We leaped to our feet. This time we were ordered to jog through the dark tunnels. I ended up at the end of the line and often found myself just barely able to keep up with the gray-clad back retreating in front of me. The tunnel was not lit and I worried about tripping over something or making a wrong turn where the tunnel opened up and divided into two, sometimes in three directions. Again, my claustrophobic fears gnawed at the back of my mind: keep up, keep up, keep up with the crowd. Because I was so focused on keeping up, when we arrived in the gas mask chamber, I realized that I had paid no attention to how we had got there and had no idea how to get out of the labyrinth if I needed to.
In this room there were burlap bags laid out on the table. We were ordered to wait for the order to open the bags as we listened to a long drawn-out explanation. When the order was finally given, we each opened our bags and removed an authentic Soviet rubber gas mask. Our sergeant delivered yet another long drawn out explanation on how to disinfect our gas masks using a cotton pad dabbed in rubbing alcohol. He belabored every detail, emphasizing each point, as though he were addressing a pack of idiots, which to him, obviously, we were. Then, we were ordered to clean the gas masks ourselves. He paced around the room as we rubbed our cotton swabs inside the gas masks, pausing only to shout at someone, humiliate them, or insult them on their stupidity.
Once we were finished with this task, we were ordered to put on our gas masks. With the gas masks pressed firmly to our faces, we endured another long speech on how the enemy, the evil capitalist West, intends to invade the great Soviet Union with gas attacks and how we had to be prepared.
Wearing the gas masks, we were ordered to run, again, through the dark tunnels of the concrete bunker. After about fifteen minutes of running, with our gas masks fogged over, gagging for breath, we returned to the room for more training.
“You!” the sergeant barked at a young man standing in the line-up.
The young man raised his finger and tapped his chest as if to say, “Who me?”
“You!” the sergeant screamed even louder, his face red and hot with rage.

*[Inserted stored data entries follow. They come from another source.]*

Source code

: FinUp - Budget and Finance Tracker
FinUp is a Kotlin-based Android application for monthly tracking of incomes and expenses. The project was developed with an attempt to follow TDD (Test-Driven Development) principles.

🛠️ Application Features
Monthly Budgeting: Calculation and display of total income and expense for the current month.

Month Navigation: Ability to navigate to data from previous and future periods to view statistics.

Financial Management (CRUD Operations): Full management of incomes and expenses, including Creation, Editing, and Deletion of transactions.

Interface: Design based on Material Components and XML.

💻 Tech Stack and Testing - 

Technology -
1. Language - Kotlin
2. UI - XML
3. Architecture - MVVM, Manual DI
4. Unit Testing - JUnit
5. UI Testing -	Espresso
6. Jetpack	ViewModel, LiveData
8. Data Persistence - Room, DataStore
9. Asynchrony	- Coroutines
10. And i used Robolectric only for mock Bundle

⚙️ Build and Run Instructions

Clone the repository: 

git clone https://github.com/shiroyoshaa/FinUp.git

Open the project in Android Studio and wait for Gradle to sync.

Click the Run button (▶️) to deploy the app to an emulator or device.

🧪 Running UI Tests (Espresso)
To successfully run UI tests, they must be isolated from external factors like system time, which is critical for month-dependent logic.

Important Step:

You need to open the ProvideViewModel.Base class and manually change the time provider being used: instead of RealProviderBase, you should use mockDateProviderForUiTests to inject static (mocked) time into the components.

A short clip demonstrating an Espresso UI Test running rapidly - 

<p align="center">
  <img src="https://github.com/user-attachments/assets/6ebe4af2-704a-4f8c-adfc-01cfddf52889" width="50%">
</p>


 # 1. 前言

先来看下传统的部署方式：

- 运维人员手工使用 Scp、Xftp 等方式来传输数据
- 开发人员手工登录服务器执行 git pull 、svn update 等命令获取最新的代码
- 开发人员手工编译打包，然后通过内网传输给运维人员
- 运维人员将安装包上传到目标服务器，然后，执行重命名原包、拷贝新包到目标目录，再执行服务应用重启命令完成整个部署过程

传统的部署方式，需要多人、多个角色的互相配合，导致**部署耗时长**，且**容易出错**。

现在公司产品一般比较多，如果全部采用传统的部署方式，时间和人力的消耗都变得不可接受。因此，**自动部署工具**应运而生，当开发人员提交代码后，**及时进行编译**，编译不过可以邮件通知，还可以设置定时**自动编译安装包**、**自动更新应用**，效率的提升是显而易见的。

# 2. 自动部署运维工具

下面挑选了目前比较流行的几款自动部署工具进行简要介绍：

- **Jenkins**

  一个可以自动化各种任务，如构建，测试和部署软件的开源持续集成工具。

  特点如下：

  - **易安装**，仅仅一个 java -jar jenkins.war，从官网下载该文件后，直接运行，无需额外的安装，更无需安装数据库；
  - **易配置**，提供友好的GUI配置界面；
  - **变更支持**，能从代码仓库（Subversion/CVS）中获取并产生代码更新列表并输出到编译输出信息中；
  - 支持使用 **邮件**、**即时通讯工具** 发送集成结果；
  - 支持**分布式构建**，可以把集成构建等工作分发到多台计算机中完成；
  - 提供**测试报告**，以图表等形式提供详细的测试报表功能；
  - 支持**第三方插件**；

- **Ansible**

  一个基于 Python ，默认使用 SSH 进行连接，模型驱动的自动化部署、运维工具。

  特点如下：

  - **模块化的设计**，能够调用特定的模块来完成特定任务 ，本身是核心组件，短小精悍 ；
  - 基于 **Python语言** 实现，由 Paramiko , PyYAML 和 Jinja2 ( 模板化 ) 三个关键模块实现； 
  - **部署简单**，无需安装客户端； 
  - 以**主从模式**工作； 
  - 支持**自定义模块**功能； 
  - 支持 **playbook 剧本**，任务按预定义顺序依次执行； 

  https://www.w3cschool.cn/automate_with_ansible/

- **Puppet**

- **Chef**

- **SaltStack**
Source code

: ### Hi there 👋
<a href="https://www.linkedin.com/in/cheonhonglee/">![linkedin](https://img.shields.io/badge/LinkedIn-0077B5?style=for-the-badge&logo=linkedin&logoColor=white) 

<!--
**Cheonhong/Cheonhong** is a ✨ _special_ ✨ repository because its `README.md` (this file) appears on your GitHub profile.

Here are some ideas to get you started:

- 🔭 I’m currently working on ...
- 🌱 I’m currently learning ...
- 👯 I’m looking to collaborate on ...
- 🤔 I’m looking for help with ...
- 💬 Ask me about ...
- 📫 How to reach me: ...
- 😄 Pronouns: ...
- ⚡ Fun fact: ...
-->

The young man stood at attention.
“Step forward!” the sergeant barked.
The young man took a step forward.
“How dare you have a hard-on during so serious an exercise!”
The man gave the sergeant a look as though to say, “Are you kidding me?”
Everyone in the room burst out laughing at the expense of the young man.
“Get the hell out of here!” the sergeant screamed, his voice reverberating against the concrete walls of the close chamber, “you’re a disgrace!”
The guard with the German Shepherd grabbed the young man by the elbow and jerked him out of the room. That was the last we saw of him until the reality show was over.
“Now I’m going to show you what to do in case of a gas attack from the Americans,” our sergeant explained in an almost pleasant, friendly tone. “I need a volunteer.”
The sergeant scanned our crowd of gas-mask clad quilt-jacketed fools. He broke into a seedy grin. With a leering flirtatious smile, he gently coaxed a stocky young female student out of the crowd. He handed her a white cotton sheet. She took it hesitantly.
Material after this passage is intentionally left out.